As seen previously in many studies that selecting patients based on any criteria can
inflate the prevalence leading to erroneous estimates. In addition to the BRCA1/2 genes, mutations in other genes associated with the development of ovarian cancer
such as PALB2, PRIB1, the core RAD genes, CHEK2 among others were not reported even though a 94 gene NGS panel was used.[2]
[7]
[11] Moreover, copy number variation or large genomic rearrangement were not reported,
which potentially lead to underestimation of the prevalence.
Are we ready to implement genetic counseling and testing in unselected EOC population?

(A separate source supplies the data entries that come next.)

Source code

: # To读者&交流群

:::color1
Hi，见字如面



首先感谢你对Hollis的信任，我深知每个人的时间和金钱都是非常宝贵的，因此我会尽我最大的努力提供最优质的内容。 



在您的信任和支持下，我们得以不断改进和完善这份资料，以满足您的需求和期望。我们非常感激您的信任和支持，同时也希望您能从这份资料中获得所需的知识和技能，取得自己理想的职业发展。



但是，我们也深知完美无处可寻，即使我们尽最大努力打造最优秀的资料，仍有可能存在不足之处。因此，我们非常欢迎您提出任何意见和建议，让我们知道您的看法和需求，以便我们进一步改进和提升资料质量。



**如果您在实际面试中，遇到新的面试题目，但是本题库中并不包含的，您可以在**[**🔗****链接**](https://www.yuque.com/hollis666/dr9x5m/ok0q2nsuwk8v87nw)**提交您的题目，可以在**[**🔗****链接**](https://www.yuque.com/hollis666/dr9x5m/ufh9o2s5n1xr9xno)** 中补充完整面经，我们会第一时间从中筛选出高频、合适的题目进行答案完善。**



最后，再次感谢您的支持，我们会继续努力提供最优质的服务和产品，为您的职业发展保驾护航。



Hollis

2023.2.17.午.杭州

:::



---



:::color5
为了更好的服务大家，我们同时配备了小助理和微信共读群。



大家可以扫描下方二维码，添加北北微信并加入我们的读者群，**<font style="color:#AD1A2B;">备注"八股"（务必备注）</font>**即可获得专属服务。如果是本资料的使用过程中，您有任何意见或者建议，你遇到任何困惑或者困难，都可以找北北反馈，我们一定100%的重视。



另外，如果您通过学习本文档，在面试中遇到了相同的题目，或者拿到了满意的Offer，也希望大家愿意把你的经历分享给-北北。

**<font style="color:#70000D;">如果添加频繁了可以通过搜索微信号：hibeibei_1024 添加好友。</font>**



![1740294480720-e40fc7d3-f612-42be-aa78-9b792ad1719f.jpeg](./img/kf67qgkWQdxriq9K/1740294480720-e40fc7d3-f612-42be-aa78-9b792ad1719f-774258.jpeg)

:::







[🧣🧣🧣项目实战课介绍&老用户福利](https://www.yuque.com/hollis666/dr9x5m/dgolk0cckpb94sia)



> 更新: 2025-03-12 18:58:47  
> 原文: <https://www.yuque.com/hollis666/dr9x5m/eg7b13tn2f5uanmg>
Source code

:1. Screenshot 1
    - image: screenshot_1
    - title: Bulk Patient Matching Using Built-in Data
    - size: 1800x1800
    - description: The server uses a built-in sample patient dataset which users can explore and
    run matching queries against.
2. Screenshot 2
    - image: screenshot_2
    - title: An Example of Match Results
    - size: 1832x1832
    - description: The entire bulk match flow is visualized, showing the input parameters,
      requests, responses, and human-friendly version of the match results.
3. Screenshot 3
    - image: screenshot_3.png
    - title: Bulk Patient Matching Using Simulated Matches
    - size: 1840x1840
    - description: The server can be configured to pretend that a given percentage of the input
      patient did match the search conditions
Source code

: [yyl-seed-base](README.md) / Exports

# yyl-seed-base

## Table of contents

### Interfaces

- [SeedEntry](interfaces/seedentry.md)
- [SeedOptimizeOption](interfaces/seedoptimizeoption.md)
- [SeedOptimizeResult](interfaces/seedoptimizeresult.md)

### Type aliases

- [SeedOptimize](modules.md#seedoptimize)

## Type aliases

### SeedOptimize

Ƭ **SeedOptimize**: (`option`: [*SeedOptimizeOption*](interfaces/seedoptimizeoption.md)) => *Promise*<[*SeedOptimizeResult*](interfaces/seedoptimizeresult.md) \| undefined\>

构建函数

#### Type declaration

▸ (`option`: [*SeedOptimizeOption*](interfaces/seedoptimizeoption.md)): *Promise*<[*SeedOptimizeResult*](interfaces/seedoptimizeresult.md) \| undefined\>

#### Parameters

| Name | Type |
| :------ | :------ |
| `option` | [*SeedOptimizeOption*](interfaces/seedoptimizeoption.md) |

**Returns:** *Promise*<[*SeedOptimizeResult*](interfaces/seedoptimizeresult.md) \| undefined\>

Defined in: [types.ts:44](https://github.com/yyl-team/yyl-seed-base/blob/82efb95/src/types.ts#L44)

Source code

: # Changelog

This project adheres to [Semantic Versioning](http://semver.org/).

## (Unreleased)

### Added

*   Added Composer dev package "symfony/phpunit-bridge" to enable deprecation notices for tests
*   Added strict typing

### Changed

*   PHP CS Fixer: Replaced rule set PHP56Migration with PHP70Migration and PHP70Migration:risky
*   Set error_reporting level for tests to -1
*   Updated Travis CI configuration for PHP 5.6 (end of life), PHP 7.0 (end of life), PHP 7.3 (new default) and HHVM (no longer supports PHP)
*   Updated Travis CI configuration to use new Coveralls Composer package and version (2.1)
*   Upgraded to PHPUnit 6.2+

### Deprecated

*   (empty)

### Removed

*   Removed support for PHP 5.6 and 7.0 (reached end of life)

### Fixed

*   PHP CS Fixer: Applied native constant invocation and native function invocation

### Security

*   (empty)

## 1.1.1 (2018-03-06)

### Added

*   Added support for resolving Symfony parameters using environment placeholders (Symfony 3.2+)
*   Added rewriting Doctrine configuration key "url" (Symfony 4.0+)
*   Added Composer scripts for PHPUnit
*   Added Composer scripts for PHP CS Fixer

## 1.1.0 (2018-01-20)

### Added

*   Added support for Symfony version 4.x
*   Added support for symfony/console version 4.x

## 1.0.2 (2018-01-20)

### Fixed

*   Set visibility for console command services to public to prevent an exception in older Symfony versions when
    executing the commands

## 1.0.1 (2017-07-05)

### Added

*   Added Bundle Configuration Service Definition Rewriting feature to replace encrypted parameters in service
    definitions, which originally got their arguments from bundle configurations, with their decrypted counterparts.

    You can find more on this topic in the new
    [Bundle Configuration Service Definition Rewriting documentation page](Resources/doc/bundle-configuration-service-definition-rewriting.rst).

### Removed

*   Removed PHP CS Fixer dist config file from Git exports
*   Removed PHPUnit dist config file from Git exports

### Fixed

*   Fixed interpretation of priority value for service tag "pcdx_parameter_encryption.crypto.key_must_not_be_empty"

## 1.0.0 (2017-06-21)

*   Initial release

As per the GLOBOCAN 2018 data, more than 36,000 ovarian cancer patients are diagnosed
every year in India, with the vast majority being EOC.[1] Currently, in India, there are a limited number of trained genetic counselors and
pre-test genetic counseling will be the rate-limiting step if unselected population
testing is implemented. Therefore, before the implementation of unselected population
testing, building the required capacity and infrastructure by adopting the mainstreaming
pathway is required. Here, the primary care physician/oncologist provides pre-test
counseling for patients without a significant family history or psychosocial issues
and detailed post-test counseling of mutation carriers in the cancer genetics clinic.
Such a model has been adopted in the UK and Malaysia and has been shown to improve
access to genetic testing by reducing waiting times for counseling.[15]
Thus, this study provides important information on the prevalence of germline mutations
among ovarian cancer patients from India and leads to the realization of many challenges
with its practical implementation across the country. There is a need for such studies
to generate the prevalence of germline mutations in other cancer-predisposing genes
in ovarian cancers of different histologies and other common cancers among Indian
patients. This is among the first few steps toward the expansion of access to genetic
testing among cancer patients and their family members in India.